For 2017, the ACI category score will be weighted at 25% of the overall composite score. There are two category options for reporting, one of which eases transition into complete ACI objectives and measures. The option used to submit data is based on the clinician's electronic health record (EHR) edition.

Advancing communication and implementing improvements will help drive down the cost of care

Cost will come into play in 2018, with a weight of 10% of the score.

Cost deals with how economically clinicians provide care to their patients, both as individuals and as a population. We know preventive care keeps cost low, which means:

High-quality care = Reduced cost

Therefore, by 2020, the cost and quality categories will each carry a weight of 30%.

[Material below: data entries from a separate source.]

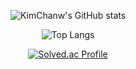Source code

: 
<div align=center> 
  
  ![KimChanw's GitHub stats](https://github-readme-stats.vercel.app/api?username=KimChanw&show_icons=true&theme=cobalt)
  
</div>

<div align=center> 

  ![Top Langs](https://github-readme-stats.vercel.app/api/top-langs/?username=KimChanw&layout=compact&theme=cobalt)
 
</div>

  
<div align=center> 

  [![Solved.ac Profile](http://mazassumnida.wtf/api/v2/generate_badge?boj=chanwoo0628)](https://solved.ac/chanwoo0628)

</div>
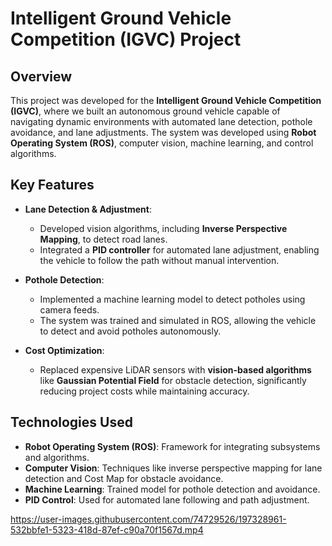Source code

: # Intelligent Ground Vehicle Competition (IGVC) Project

## Overview
This project was developed for the **Intelligent Ground Vehicle Competition (IGVC)**, where we built an autonomous ground vehicle capable of navigating dynamic environments with automated lane detection, pothole avoidance, and lane adjustments. The system was developed using **Robot Operating System (ROS)**, computer vision, machine learning, and control algorithms.

## Key Features

- **Lane Detection & Adjustment**: 
  - Developed vision algorithms, including **Inverse Perspective Mapping**, to detect road lanes.
  - Integrated a **PID controller** for automated lane adjustment, enabling the vehicle to follow the path without manual intervention.

- **Pothole Detection**: 
  - Implemented a machine learning model to detect potholes using camera feeds.
  - The system was trained and simulated in ROS, allowing the vehicle to detect and avoid potholes autonomously.

- **Cost Optimization**: 
  - Replaced expensive LiDAR sensors with **vision-based algorithms** like **Gaussian Potential Field** for obstacle detection, significantly reducing project costs while maintaining accuracy.

## Technologies Used

- **Robot Operating System (ROS)**: Framework for integrating subsystems and algorithms.
- **Computer Vision**: Techniques like inverse perspective mapping for lane detection and Cost Map for obstacle avoidance.
- **Machine Learning**: Trained model for pothole detection and avoidance.
- **PID Control**: Used for automated lane following and path adjustment.

https://user-images.githubusercontent.com/74729526/197328961-532bbfe1-5323-418d-87ef-c90a70f1567d.mp4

Cost will be the easiest category for clinicians to report, because no data needs to be submitted—CMS calculates performance based on submitted claims.

Key Compliance Dates

You should be aware of these key compliance dates:

  • January 1, 2017: First performance year of MACRA’s Quality Payment Program (QPP) begins.
  • October 2, 2017: Final date to begin data collection for partial (90-day) QPP submission.
  • January 1, 2018: Reporting begins for the quality category for 2019 submission.
  • March 31, 2018: Performance data due to CMS – Medicare gives feedback about your performance after you send your data.
  • January 1, 2019: First year of clinician payment adjustment under MIPS or APM based on annual performance period for 2017.